Pull yourself together, man, they’d said; there won’t be any more trouble.
Three a.m. on the walls. He had sent back his weary escort. The night’s black as a graceless soul: the body yearning towards extinction. From Saint-Antoine, lying below him, a dog howled painfully at the stars. Far to his left a torch licked feebly at the blackness, burning in a wall-bracket: lighting the clammy stones, the weeping ghosts.
Jesus, Mary and Joseph, help us now and in the hour of our deaths.
He was looking into a man’s chest, and the man had a musket.
There should be, he thought wildly, a challenge, you are supposed to say, who goes there, friend or foe? What if they say ‘foe’, and keep coming?

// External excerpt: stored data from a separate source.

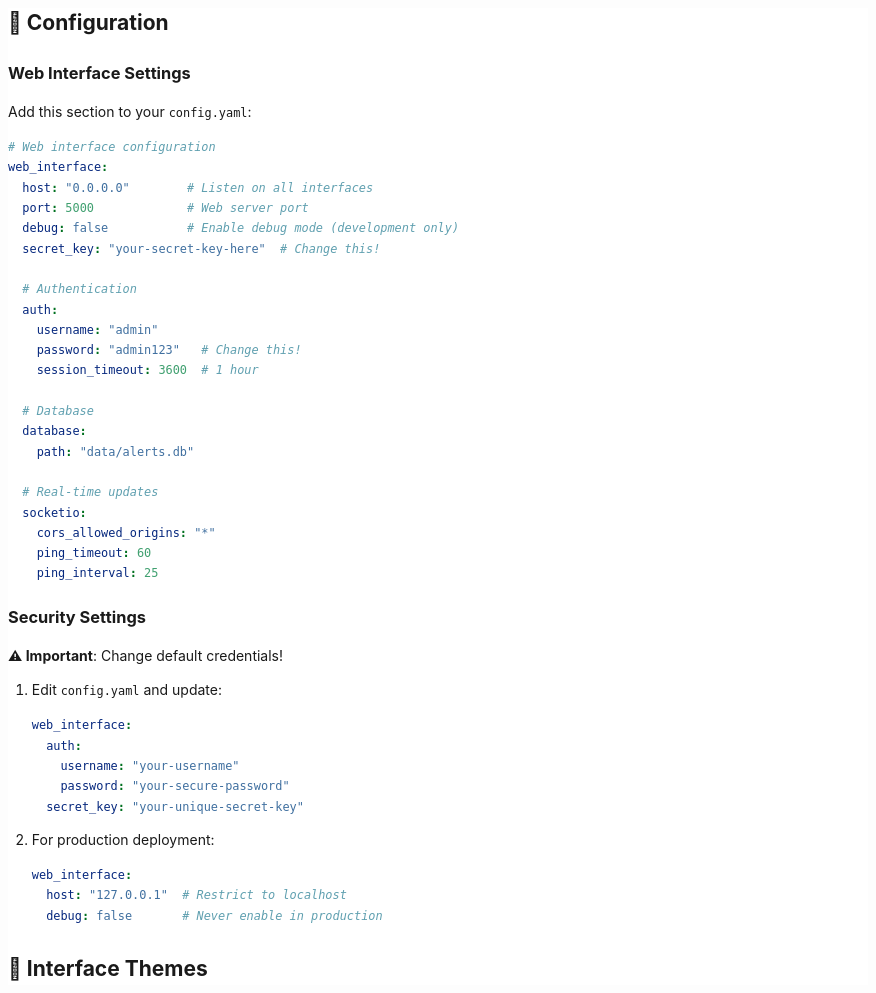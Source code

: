 ## 🔧 Configuration

### Web Interface Settings

Add this section to your `config.yaml`:

```yaml
# Web interface configuration
web_interface:
  host: "0.0.0.0"        # Listen on all interfaces
  port: 5000             # Web server port
  debug: false           # Enable debug mode (development only)
  secret_key: "your-secret-key-here"  # Change this!
  
  # Authentication
  auth:
    username: "admin"
    password: "admin123"   # Change this!
    session_timeout: 3600  # 1 hour
  
  # Database
  database:
    path: "data/alerts.db"
  
  # Real-time updates
  socketio:
    cors_allowed_origins: "*"
    ping_timeout: 60
    ping_interval: 25
```

### Security Settings

**⚠️ Important**: Change default credentials!

1. Edit `config.yaml` and update:
   ```yaml
   web_interface:
     auth:
       username: "your-username"
       password: "your-secure-password"
     secret_key: "your-unique-secret-key"
   ```

2. For production deployment:
   ```yaml
   web_interface:
     host: "127.0.0.1"  # Restrict to localhost
     debug: false       # Never enable in production
   ```

## 🎨 Interface Themes
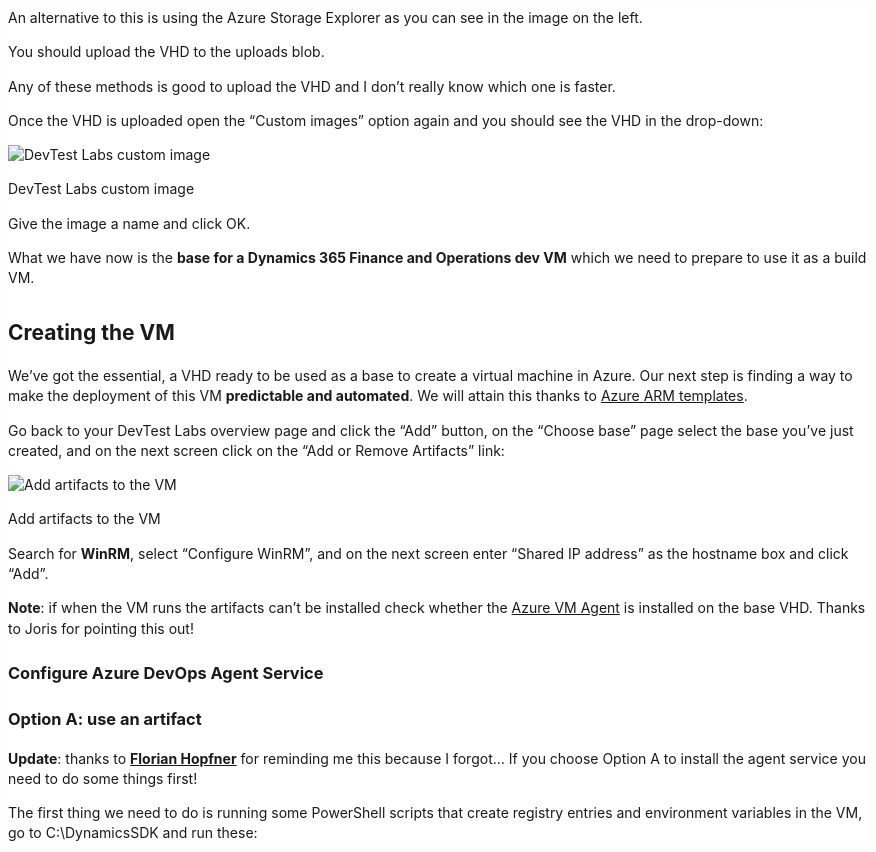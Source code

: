 An alternative to this is using the Azure Storage Explorer as you can see in the image on the left.

You should upload the VHD to the uploads blob.

Any of these methods is good to upload the VHD and I don’t really know which one is faster.

Once the VHD is uploaded open the “Custom images” option again and you should see the VHD in the drop-down:

![DevTest Labs custom image](https://static.ariste.info/wp-content/uploads/2020/12/DevTest4.png#center "Azure DevTest Labs powered builds for Dynamics 365 FnO 6")

DevTest Labs custom image

Give the image a name and click OK.

What we have now is the **base for a Dynamics 365 Finance and Operations dev VM** which we need to prepare to use it as a build VM.

[](https://ariste.info/en/2021/02/azure-devtest-labs-build-dynamics-365-fno/#creating-the-vm)Creating the VM
------------------------------------------------------------------------------------------------------------

We’ve got the essential, a VHD ready to be used as a base to create a virtual machine in Azure. Our next step is finding a way to make the deployment of this VM **predictable and automated**. We will attain this thanks to [Azure ARM templates](https://docs.microsoft.com/en-us/azure/azure-resource-manager/templates/overview?WT.mc_id=BA-MVP-5003976).

Go back to your DevTest Labs overview page and click the “Add” button, on the “Choose base” page select the base you’ve just created, and on the next screen click on the “Add or Remove Artifacts” link:

![Add artifacts to the VM](https://static.ariste.info/wp-content/uploads/2020/12/DevTest5.png#center "Azure DevTest Labs powered builds for Dynamics 365 FnO 7")

Add artifacts to the VM

Search for **WinRM**, select “Configure WinRM”, and on the next screen enter “Shared IP address” as the hostname box and click “Add”.

**Note**: if when the VM runs the artifacts can’t be installed check whether the [Azure VM Agent](https://docs.microsoft.com/en-us/azure/virtual-machines/extensions/agent-windows?WT.mc_id=BA-MVP-5003976#manual-installation) is installed on the base VHD. Thanks to Joris for pointing this out!

### [](https://ariste.info/en/2021/02/azure-devtest-labs-build-dynamics-365-fno/#configure-azure-devops-agent-service)Configure Azure DevOps Agent Service

### [](https://ariste.info/en/2021/02/azure-devtest-labs-build-dynamics-365-fno/#option-a-use-an-artifact)Option A: use an artifact

**Update**: thanks to **[Florian Hopfner](https://ariste.info/en/2021/02/azure-devtest-labs-build-dynamics-365-fno/#comment-7107)** for reminding me this because I forgot… If you choose Option A to install the agent service you need to do some things first!

The first thing we need to do is running some PowerShell scripts that create registry entries and environment variables in the VM, go to C:\\DynamicsSDK and run these:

‘Who are you?’ the chest said.
‘I am the governor.’
‘The governor is dead and all chopped up into little pieces.’
‘So I’ve heard. I am the new governor. Lafayette sent me.’
‘Oh really? Lafayette sent him,’ the chest said. There were sniggers from the darkness. ‘Let’s see your commission.’
Soulès reached inside his coat: handed over the piece of paper that he had kept next to his heart all these nervous hours.